The task: Go to the line below containing "Por sermos uma" and print exactly from there through the line containing "Acredito que, ao", both included. Print nothing else.

[Input data — start]

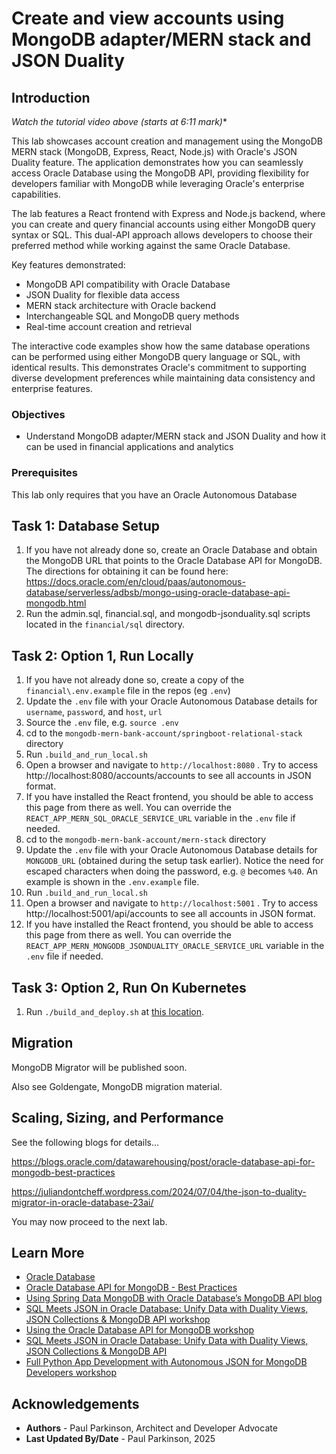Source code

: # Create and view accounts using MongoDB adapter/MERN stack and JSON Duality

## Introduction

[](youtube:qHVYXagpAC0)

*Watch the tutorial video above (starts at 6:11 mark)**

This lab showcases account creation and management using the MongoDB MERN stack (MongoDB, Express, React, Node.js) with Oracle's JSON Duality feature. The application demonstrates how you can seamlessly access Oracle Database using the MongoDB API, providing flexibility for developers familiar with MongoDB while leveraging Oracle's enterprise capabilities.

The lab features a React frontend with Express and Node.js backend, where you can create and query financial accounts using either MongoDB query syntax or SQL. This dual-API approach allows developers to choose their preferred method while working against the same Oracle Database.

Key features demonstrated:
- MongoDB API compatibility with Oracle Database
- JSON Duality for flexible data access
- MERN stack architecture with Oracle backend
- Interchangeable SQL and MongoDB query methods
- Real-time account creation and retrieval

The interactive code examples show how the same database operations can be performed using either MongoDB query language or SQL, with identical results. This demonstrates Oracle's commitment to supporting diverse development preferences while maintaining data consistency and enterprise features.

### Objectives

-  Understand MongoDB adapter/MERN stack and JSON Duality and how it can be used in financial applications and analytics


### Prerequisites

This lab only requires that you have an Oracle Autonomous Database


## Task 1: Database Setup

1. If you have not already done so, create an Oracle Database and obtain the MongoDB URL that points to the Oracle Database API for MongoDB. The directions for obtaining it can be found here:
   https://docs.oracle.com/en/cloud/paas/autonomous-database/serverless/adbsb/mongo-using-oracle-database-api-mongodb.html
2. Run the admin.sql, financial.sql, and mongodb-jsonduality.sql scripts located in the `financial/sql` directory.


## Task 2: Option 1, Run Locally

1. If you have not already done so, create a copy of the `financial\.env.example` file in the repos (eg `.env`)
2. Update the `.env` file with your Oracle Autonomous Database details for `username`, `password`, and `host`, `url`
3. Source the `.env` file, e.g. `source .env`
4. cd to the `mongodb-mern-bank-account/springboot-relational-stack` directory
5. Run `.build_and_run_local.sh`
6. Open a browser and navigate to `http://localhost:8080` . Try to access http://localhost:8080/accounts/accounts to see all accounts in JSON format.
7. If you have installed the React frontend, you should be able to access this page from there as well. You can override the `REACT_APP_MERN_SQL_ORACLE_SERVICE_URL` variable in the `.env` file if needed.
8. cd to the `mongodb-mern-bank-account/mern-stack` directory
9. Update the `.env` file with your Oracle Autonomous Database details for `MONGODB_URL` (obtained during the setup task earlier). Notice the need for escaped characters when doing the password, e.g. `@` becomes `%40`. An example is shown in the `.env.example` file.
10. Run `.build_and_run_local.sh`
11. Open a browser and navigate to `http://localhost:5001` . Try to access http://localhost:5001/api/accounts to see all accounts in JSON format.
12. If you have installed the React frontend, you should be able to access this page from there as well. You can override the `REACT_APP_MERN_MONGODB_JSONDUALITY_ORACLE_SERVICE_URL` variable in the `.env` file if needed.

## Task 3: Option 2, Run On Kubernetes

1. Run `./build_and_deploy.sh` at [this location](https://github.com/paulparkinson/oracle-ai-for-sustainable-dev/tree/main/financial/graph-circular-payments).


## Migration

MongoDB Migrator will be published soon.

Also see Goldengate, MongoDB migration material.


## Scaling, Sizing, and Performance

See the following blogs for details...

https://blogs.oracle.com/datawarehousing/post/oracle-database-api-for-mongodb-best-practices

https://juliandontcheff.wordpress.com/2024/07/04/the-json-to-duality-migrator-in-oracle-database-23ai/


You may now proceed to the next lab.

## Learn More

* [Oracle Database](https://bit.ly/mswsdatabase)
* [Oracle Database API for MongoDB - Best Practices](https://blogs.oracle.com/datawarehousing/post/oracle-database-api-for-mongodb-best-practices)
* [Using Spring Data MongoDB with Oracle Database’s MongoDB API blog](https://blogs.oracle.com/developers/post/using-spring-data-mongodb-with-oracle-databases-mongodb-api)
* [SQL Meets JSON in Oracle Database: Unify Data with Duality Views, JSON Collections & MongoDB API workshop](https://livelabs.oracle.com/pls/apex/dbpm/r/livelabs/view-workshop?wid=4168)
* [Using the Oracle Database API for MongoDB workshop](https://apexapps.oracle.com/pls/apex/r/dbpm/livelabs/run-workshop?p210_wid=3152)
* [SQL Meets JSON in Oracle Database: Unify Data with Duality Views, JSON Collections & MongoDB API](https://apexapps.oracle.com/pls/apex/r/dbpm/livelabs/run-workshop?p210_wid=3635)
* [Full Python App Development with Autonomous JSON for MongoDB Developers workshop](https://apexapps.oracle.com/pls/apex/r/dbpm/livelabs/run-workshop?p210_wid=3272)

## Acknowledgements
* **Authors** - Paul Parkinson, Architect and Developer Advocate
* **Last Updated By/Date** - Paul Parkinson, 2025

[Input data — finish]
[Input data — start]

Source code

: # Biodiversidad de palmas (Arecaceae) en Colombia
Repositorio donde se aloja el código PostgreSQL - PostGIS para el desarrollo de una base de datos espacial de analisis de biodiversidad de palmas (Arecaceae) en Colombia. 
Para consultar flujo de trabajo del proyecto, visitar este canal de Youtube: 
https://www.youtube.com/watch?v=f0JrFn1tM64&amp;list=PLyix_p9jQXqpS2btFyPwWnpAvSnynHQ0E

[Input data — finish]
[Input data — start]

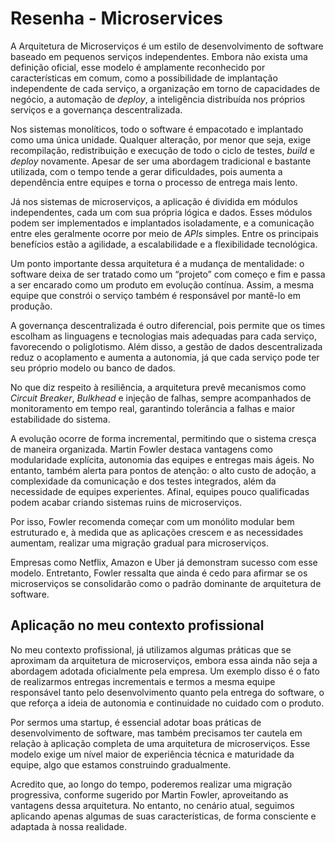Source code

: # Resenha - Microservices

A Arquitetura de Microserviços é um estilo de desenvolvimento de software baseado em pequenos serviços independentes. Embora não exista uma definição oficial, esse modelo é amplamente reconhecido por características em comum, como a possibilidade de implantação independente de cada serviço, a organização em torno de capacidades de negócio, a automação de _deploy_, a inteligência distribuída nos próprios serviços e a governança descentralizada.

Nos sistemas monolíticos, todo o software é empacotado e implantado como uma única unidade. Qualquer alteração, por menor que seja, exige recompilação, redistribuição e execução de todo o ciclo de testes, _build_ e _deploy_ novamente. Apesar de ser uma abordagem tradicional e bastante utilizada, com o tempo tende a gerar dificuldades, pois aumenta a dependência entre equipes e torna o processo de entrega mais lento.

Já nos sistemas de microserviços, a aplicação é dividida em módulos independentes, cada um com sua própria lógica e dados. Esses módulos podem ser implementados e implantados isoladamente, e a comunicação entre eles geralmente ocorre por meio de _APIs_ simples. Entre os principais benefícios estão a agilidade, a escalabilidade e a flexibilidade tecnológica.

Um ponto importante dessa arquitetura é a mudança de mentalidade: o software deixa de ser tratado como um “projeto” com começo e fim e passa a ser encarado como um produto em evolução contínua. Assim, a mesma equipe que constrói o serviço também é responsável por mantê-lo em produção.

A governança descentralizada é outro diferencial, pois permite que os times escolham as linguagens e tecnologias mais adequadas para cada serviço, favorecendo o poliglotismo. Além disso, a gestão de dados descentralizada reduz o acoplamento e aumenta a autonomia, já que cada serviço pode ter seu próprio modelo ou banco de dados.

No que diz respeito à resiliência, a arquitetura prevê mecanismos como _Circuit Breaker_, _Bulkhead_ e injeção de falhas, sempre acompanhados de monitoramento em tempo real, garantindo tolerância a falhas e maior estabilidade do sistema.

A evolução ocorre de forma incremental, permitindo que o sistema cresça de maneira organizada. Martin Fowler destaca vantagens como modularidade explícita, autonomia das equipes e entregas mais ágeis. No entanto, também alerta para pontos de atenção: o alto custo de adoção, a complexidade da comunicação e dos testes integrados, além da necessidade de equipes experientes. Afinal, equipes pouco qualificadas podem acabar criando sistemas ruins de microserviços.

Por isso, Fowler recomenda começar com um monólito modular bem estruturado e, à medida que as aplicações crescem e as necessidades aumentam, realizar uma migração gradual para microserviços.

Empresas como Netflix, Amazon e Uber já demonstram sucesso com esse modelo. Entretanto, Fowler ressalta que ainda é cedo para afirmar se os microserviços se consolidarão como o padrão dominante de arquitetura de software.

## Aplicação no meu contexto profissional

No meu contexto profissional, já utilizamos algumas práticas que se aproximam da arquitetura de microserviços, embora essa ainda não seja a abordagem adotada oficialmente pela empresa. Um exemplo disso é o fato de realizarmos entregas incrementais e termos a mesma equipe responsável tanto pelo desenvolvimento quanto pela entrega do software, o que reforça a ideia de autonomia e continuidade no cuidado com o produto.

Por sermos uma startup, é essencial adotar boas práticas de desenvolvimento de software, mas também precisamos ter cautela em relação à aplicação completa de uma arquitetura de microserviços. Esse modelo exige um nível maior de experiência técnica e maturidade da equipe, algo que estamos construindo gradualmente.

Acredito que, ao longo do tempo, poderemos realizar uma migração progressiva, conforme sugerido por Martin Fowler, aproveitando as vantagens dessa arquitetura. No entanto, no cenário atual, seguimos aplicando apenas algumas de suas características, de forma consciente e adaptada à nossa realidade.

[Input data — finish]

Answer for the task:
Por sermos uma startup, é essencial adotar boas práticas de desenvolvimento de software, mas também precisamos ter cautela em relação à aplicação completa de uma arquitetura de microserviços. Esse modelo exige um nível maior de experiência técnica e maturidade da equipe, algo que estamos construindo gradualmente.

Acredito que, ao longo do tempo, poderemos realizar uma migração progressiva, conforme sugerido por Martin Fowler, aproveitando as vantagens dessa arquitetura. No entanto, no cenário atual, seguimos aplicando apenas algumas de suas características, de forma consciente e adaptada à nossa realidade.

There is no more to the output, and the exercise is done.